Old World European customs mix with New World Latin American traditions to form a cultural heritage unique to Argentina. This cultural heritage can be experienced in the metropolitan city of Buenos Aires, where all facets of society and culture can be found. With a population of about thirteen million—one-third of Argentina’s total population—Buenos Aires is a world-class city. Argentina is an urban country: more than 90 percent of the population lives in cities. The rural side of the culture has often been characterized as the traditional gaucho (cowboy) image of the self-reliant rancher who herds cattle and lives off the land. Beef is a mainstay of the cuisine in much of the country.
The urban culture includes the traditional Argentine tango with music and camaraderie in upscale night clubs. These traditional images may be stereotypes, but the cultural scene in Argentina is heavily invested in the international trends of the modern world.
Paraguay is located in the Mixed Mestizo Cultural Region between Brazil, Argentina, and Bolivia. This landlocked country is not located in the Andes. The country’s poor economic characteristics and troublesome political dynamics are similar to those of its neighbors in the Central Andes. Like other Latin American countries, most of the population practices Catholicism. The country’s name comes from the Paraguay River, which flows through the region and provides hydroelectric dams that provide all the electricity for the country.
Paraguay suffers from a lack of infrastructure. The government has not been able to provide for the needs of a growing population with a fertility rate of more than three children per family.
Paraguay’s cultural heritage can be traced to the extensive intermarriage between the original male Spanish settlers and indigenous Guaraní women. Their culture is highly influenced by various European countries, including Spain. Therefore, Paraguayan culture is a fusion of two cultures and traditions; one European, the other, Southern Guaraní. More than 93% of Paraguayans are mestizos, making Paraguay one of the most homogeneous countries in Latin America. A characteristic of this cultural fusion is the extensive bilingualism present to this day: more than 80% of Paraguayans speak both Spanish and the indigenous language.
As much as 40 percent of the population makes its living from agriculture. However, conditions in the rural areas are poor: less than 10 percent of the land is arable. There is not much agricultural growth that could boost the economy.
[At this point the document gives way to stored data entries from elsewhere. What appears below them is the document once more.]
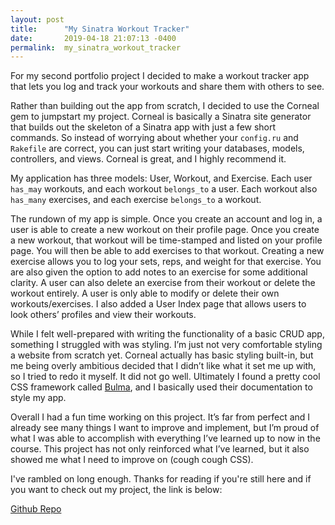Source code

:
 ```yaml
---
layout: post
title:      "My Sinatra Workout Tracker"
date:       2019-04-18 21:07:13 -0400
permalink:  my_sinatra_workout_tracker
---
```



For my second portfolio project I decided to make a workout tracker app that lets you log and track your workouts and share them with others to see.

Rather than building out the app from scratch, I decided to use the Corneal gem to jumpstart my project. Corneal is basically a Sinatra site generator that builds out the skeleton of a Sinatra app with just a few short commands. So instead of worrying about whether your `config.ru` and `Rakefile` are correct, you can just start writing your databases, models, controllers, and views. Corneal is great, and I highly recommend it.

My application has three models: User, Workout, and Exercise. Each user `has_may` workouts, and each workout `belongs_to` a user. Each workout also `has_many` exercises, and each exercise `belongs_to` a workout. 

The rundown of my app is simple. Once you create an account and log in, a user is able to create a new workout on their profile page. Once you create a new workout, that workout will be time-stamped and listed on your profile page. You will then be able to add exercises to that workout. Creating a new exercise allows you to log your sets, reps, and weight for that exercise. You are also given the option to add notes to an exercise for some additional clarity. A user can also delete an exercise from their workout or delete the workout entirely. A user is only able to modify or delete their own workouts/exercises. I also added a User Index page that allows users to look others’ profiles and view their workouts.

While I felt well-prepared with writing the functionality of a basic CRUD app, something I struggled with was styling. I’m just not very comfortable styling a website from scratch yet. Corneal actually has basic styling built-in, but me being overly ambitious decided that I didn’t like what it set me up with, so I tried to redo it myself. It did not go well. Ultimately I found a pretty cool CSS framework called [Bulma](http://bulma.io), and I basically used their documentation to style my app.

Overall I had a fun time working on this project. It’s far from perfect and I already see many things I want to improve and implement, but I’m proud of what I was able to accomplish with everything I’ve learned up to now in the course. This project has not only reinforced what I’ve learned, but it also showed me what I need to improve on (cough cough CSS).

I've rambled on long enough. Thanks for reading if you're still here and if you want to check out my project, the link is below:

[Github Repo](http://github.com/jmei403/sinatra-workout-tracker)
Paraguay is the sixth-largest producer of soybeans in the world, and cattle ranching is its other strong commodity. A large portion of the marshlands have been transformed for agricultural purposes, but this has caused a loss of wetlands as a habitat.
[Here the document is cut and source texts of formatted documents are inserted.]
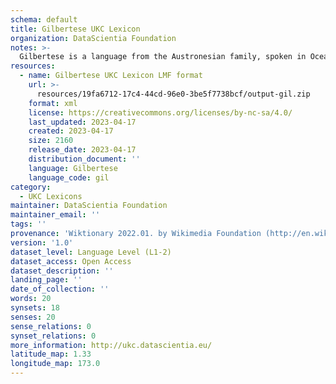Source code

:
 ```yaml
---
schema: default
title: Gilbertese UKC Lexicon
organization: DataScientia Foundation
notes: >-
  Gilbertese is a language from the Austronesian family, spoken in Oceania. The UKC Lexicon of Gilbertese is represented as a lexico-semantic network. It consists of words, word senses, synsets, as well as sense-level and synset-level relationships.
resources:
  - name: Gilbertese UKC Lexicon LMF format
    url: >-
      resources/19fa6712-17c4-44cd-96e0-3be5f7738bcf/output-gil.zip
    format: xml
    license: https://creativecommons.org/licenses/by-nc-sa/4.0/
    last_updated: 2023-04-17
    created: 2023-04-17
    size: 2160
    release_date: 2023-04-17
    distribution_document: ''
    language: Gilbertese
    language_code: gil
category:
  - UKC Lexicons
maintainer: DataScientia Foundation
maintainer_email: ''
tags: ''
provenance: 'Wiktionary 2022.01. by Wikimedia Foundation (http://en.wiktionary.org); CogNet 2.1 by Khuyagbaatar Batsuren, National University of Mongolia (http://cognet.ukc.disi.unitn.it); Princeton WordNet 2.1 by Princeton University (https://wordnet.princeton.edu)'
version: '1.0'
dataset_level: Language Level (L1-2)
dataset_access: Open Access
dataset_description: ''
landing_page: ''
date_of_collection: ''
words: 20
synsets: 18
senses: 20
sense_relations: 0
synset_relations: 0
more_information: http://ukc.datascientia.eu/
latitude_map: 1.33
longitude_map: 173.0
---
```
Corruption and unstable governments are the political system’s legacy. There is a wide disparity between the social elites, who own a high percentage of the land, and most of the population, which remains in poverty with poor living conditions.
Sixty percent of the population lives in the cities, and they often suffer from unsanitary conditions because of water pollution. The largest slums in the country are found in the expanse of the capital city of Asuncion, which has almost two million people.
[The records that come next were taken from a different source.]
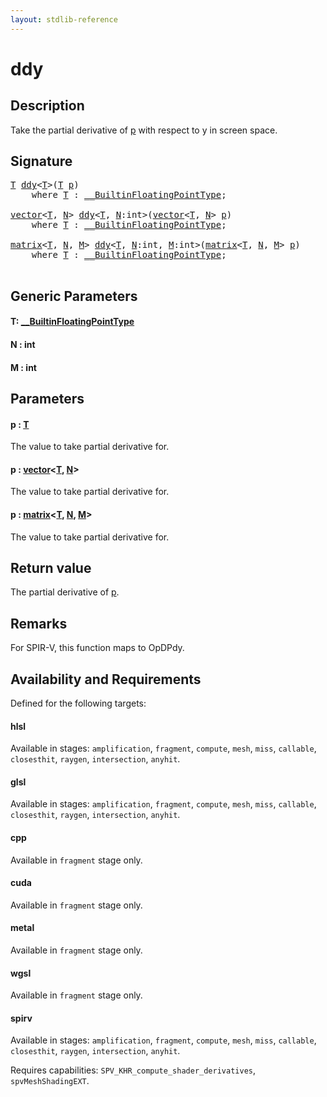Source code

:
 ```yaml
---
layout: stdlib-reference
---
```


# ddy

## Description

Take the partial derivative of <span class='code'><a href="ddy.html#decl-p" class="code_param">p</a></span> with respect to y in screen space.



## Signature 

<pre>
<a href="ddy.html#typeparam-T" class="code_type">T</a> <a href="ddy.html">ddy</a>&lt;<a href="ddy.html#typeparam-T" class="code_type">T</a>&gt;(<a href="ddy.html#typeparam-T" class="code_type">T</a> <a href="ddy.html#decl-p" class="code_param">p</a>)
    <span class='code_keyword'>where</span> <a href="ddy.html#typeparam-T" class="code_type">T</a> : <a href="../interfaces/0_builtinfloatingpointtype-029hm/index.html" class="code_type">__BuiltinFloatingPointType</a>;

<a href="../types/vector/index.html" class="code_type">vector</a>&lt;<a href="ddy.html#typeparam-T" class="code_type">T</a>, <a href="ddy.html#decl-N" class="code_var">N</a>&gt; <a href="ddy.html">ddy</a>&lt;<a href="ddy.html#typeparam-T" class="code_type">T</a>, <a href="ddy.html#decl-N" class="code_var">N</a>:<span class="code_keyword">int</span>&gt;(<a href="../types/vector/index.html" class="code_type">vector</a>&lt;<a href="ddy.html#typeparam-T" class="code_type">T</a>, <a href="ddy.html#decl-N" class="code_var">N</a>&gt; <a href="ddy.html#decl-p" class="code_param">p</a>)
    <span class='code_keyword'>where</span> <a href="ddy.html#typeparam-T" class="code_type">T</a> : <a href="../interfaces/0_builtinfloatingpointtype-029hm/index.html" class="code_type">__BuiltinFloatingPointType</a>;

<a href="../types/matrix/index.html" class="code_type">matrix</a>&lt;<a href="ddy.html#typeparam-T" class="code_type">T</a>, <a href="ddy.html#decl-N" class="code_var">N</a>, <a href="ddy.html#decl-M" class="code_var">M</a>&gt; <a href="ddy.html">ddy</a>&lt;<a href="ddy.html#typeparam-T" class="code_type">T</a>, <a href="ddy.html#decl-N" class="code_var">N</a>:<span class="code_keyword">int</span>, <a href="ddy.html#decl-M" class="code_var">M</a>:<span class="code_keyword">int</span>&gt;(<a href="../types/matrix/index.html" class="code_type">matrix</a>&lt;<a href="ddy.html#typeparam-T" class="code_type">T</a>, <a href="ddy.html#decl-N" class="code_var">N</a>, <a href="ddy.html#decl-M" class="code_var">M</a>&gt; <a href="ddy.html#decl-p" class="code_param">p</a>)
    <span class='code_keyword'>where</span> <a href="ddy.html#typeparam-T" class="code_type">T</a> : <a href="../interfaces/0_builtinfloatingpointtype-029hm/index.html" class="code_type">__BuiltinFloatingPointType</a>;

</pre>

## Generic Parameters

####  <a id="typeparam-T"></a>T: [\_\_BuiltinFloatingPointType](../interfaces/0_builtinfloatingpointtype-029hm/index)
####  <a id="decl-N"></a>N  : int
####  <a id="decl-M"></a>M  : int

## Parameters

####  <a id="decl-p"></a>p  : [T](ddy#typeparam-T)
The value to take partial derivative for.

####  <a id="decl-p"></a>p  : [vector](../types/vector/index)\<[T](../types/vector/index#typeparam-T), [N](../types/vector/index#decl-N)\>
The value to take partial derivative for.

####  <a id="decl-p"></a>p  : [matrix](../types/matrix/index)\<[T](../types/matrix/t-0), [N](../types/matrix/index#decl-N), [M](../types/matrix/index#decl-M)\>
The value to take partial derivative for.


## Return value
The partial derivative of <span class='code'><a href="ddy.html#decl-p" class="code_param">p</a></span>.

## Remarks
For SPIR-V, this function maps to <span class='code'>OpDPdy</span>.


## Availability and Requirements

Defined for the following targets:

#### hlsl
Available in stages: `amplification`, `fragment`, `compute`, `mesh`, `miss`, `callable`, `closesthit`, `raygen`, `intersection`, `anyhit`.

#### glsl
Available in stages: `amplification`, `fragment`, `compute`, `mesh`, `miss`, `callable`, `closesthit`, `raygen`, `intersection`, `anyhit`.

#### cpp
Available in `fragment` stage only.

#### cuda
Available in `fragment` stage only.

#### metal
Available in `fragment` stage only.

#### wgsl
Available in `fragment` stage only.

#### spirv
Available in stages: `amplification`, `fragment`, `compute`, `mesh`, `miss`, `callable`, `closesthit`, `raygen`, `intersection`, `anyhit`.

Requires capabilities: `SPV_KHR_compute_shader_derivatives`, `spvMeshShadingEXT`.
In the urban areas, there is a strong informal market economy that thrives on imported goods being redistributed to other countries, but there is no formal record-keeping system. An enormous number of black-market goods are brought in and resold to neighboring countries such as Brazil and Argentina, its two largest trading partners. In such conditions, crime and illegal activities thrive, and the rule of law is difficult to enforce.
Uruguay is located along the South Atlantic coast bordering Argentina and Brazil. The only South American country smaller in physical area is Suriname. French Guiana is also smaller than Uruguay but remains a department of France. Uruguay has the location, natural resources, and global trade connections to provide ample opportunities and advantages for its people.
Uruguay is ranked first in Latin America in democracy, peace, low perception of corruption, and is first in South America when it comes to press freedom, size of the middle class and prosperity. On a per-capita basis, Uruguay contributes more troops to United Nations peacekeeping missions than any other country. It tops the rank of absence of terrorism, a unique position within South America
The agricultural lands of the Pampas extend into Uruguay and provide for an extensive agricultural industry with livestock, small grains, vegetables, and dairy. This agricultural base has been the foundation of Uruguay’s growing economy.
Uruguay has been able to integrate itself into the global trade arena and has entered into a postindustrial development status. Postindustrial activities have included computer software development and advancements in information technologies. Uruguay is a modern and well-developed country. About 88 percent of the population is of European descent, and more than 92 percent of the population is urban. The capital city of Montevideo, a cosmopolitan city with a population of about 3.5 million, is home to about 40 percent of the population. The coastal region is an attractive place for tourists and locals who enjoy the beautiful beaches along the shores of the Atlantic.
Uruguayan Spanish has some modifications due to the considerable number of Italian immigrants. Immigrants used to speak a mixture of Spanish and Italian known as ‘cocoliche’ and some of the words are still commonly used by the population.
✎ The Chaco region has some of the highest temperatures on the continent.
✎ 85% of the population of Argentina is of European descent.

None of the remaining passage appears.